Wednesday, July 9, 2008

Whip It Up - Week 1

Went through my disorganized recipe clippings today and separated them into drinks, desserts, and the rest. Step 1 in getting them organized in a way that allows them to be useful. Found a recipe from, I think, either a Family Circle or Woman's Day circa who knows. But then I got flummoxed by ingredients and seasonality, so didn't quite make the recipe. I can't quite decide how to do this - I semi-followed a recipe, but not really at all. So do I post the recipe? Post my modified recipe? Post both? Hmm. Let me know what you think of this treatment.

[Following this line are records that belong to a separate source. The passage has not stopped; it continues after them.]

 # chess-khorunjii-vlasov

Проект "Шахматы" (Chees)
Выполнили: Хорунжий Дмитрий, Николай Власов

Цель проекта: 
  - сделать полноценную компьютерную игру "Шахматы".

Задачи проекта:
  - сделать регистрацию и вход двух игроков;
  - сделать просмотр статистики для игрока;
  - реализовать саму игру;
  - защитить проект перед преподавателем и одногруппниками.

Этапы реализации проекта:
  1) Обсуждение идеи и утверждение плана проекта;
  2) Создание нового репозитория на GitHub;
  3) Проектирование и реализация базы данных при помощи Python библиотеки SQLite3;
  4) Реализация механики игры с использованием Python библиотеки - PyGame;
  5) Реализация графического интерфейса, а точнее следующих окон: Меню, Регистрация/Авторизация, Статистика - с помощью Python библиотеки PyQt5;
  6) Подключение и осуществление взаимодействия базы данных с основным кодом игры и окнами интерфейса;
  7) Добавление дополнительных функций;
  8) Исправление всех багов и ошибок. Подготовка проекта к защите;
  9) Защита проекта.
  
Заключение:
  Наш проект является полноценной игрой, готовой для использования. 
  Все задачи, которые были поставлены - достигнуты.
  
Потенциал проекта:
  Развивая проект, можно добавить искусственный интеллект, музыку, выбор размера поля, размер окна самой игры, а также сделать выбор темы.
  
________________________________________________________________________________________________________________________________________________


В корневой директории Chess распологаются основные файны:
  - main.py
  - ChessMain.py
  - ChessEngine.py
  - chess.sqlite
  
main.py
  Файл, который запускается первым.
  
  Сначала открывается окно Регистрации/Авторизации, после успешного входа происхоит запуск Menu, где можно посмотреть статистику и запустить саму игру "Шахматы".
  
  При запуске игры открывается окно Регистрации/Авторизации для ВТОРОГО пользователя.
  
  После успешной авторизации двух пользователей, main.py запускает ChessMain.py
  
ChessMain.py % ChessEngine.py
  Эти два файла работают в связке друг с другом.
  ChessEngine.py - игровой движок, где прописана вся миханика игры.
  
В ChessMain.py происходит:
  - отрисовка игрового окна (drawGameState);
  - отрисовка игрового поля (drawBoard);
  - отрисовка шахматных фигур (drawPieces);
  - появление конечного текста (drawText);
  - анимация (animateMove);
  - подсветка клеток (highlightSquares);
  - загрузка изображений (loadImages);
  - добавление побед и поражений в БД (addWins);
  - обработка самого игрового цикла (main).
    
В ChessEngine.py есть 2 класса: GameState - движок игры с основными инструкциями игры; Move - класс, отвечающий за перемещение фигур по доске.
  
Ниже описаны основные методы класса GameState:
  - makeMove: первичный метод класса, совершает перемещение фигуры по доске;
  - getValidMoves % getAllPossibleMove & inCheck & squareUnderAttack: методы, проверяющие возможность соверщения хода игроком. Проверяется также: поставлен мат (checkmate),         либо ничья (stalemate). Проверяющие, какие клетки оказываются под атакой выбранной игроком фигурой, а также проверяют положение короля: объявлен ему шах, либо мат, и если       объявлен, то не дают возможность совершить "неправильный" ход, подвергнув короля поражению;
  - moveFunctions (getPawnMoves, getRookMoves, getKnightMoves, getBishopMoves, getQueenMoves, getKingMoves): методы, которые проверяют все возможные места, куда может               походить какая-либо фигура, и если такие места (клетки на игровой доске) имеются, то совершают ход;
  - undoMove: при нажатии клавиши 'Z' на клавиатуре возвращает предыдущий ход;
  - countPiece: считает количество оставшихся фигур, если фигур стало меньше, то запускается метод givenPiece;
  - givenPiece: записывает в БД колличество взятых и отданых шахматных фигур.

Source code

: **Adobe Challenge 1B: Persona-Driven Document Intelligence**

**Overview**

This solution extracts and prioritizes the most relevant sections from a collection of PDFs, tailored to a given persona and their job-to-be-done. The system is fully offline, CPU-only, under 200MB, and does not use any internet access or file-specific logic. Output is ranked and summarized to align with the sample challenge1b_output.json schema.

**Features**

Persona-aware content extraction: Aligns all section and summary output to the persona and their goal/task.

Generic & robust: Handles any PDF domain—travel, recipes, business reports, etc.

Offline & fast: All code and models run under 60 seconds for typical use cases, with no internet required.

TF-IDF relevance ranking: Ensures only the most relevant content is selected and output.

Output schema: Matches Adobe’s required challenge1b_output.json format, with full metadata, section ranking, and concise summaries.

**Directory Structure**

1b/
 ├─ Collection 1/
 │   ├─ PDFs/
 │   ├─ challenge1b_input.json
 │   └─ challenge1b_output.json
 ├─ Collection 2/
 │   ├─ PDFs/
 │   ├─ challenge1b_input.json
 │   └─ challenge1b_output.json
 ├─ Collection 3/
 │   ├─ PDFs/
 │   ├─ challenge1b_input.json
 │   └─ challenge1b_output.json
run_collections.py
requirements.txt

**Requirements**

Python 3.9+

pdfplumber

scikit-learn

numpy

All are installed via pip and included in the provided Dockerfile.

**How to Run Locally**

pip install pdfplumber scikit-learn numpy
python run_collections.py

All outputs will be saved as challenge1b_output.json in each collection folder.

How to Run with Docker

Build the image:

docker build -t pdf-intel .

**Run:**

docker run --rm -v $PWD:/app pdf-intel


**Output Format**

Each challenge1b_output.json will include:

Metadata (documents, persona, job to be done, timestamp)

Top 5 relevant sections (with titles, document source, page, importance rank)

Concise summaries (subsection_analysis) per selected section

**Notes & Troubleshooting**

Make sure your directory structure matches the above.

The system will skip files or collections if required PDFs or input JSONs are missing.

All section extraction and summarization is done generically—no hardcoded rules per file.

Not really-Creamy Orzo with Asparagus and Prosciutto

Serves 4; Prep 10 minutes; Cook time 18 minutes

3 cups reduced-sodium chicken broth (or, 3 cubes vegetable bouillon with 3 cups water)
1 1/3 cups (about 8 oz) orzo
1 Tablespoon olive oil (or, cooking spray)
1/2 cup chopped onion
2 1/2 cups (about 3/4 pound) asparagus, trimmed and cut into 1-inch pieces (or, same amount green beans in favor of seasonal ingredients)
1/2 cup reduced-fat sour cream (or, none at all if it turns out your container of sour cream is growing a field of mold - ew!)
1/2 cup (1 oz) julienned proscuitto (or, bacon if you're broke and you've got bacon in the fridge)
1/2 teaspoon freshly ground pepper
1 tablespoon chopped fresh Italian (flat-leaf) parsley (or, whatever kind of parsley is growing in garden - why does flat-leaf matter?)
1/4 cup grated Parmesan cheese

In a medium covered saucepan, bring broth and 1 cup water (4 cups water, 3 bouillon cubes) to a boil. Add orzo, then return to a boil. Reduce heat to low, and simmer uncovered until al dente (~11 minutes). Drain pasta and set aside the cooking liquid.

Meanwhile, heat oil in a medium skillet over medium high heat until hot but not smoking (oh for goodness sake, spray pan with Pam). Saute onion for about 1 minute or until it just begins to soften. Toss in asparagus (green beans) and saute for 2-3 more minutes (or 5, get impatient and turn heat up high and scorch onion and green beans). Remove from heat.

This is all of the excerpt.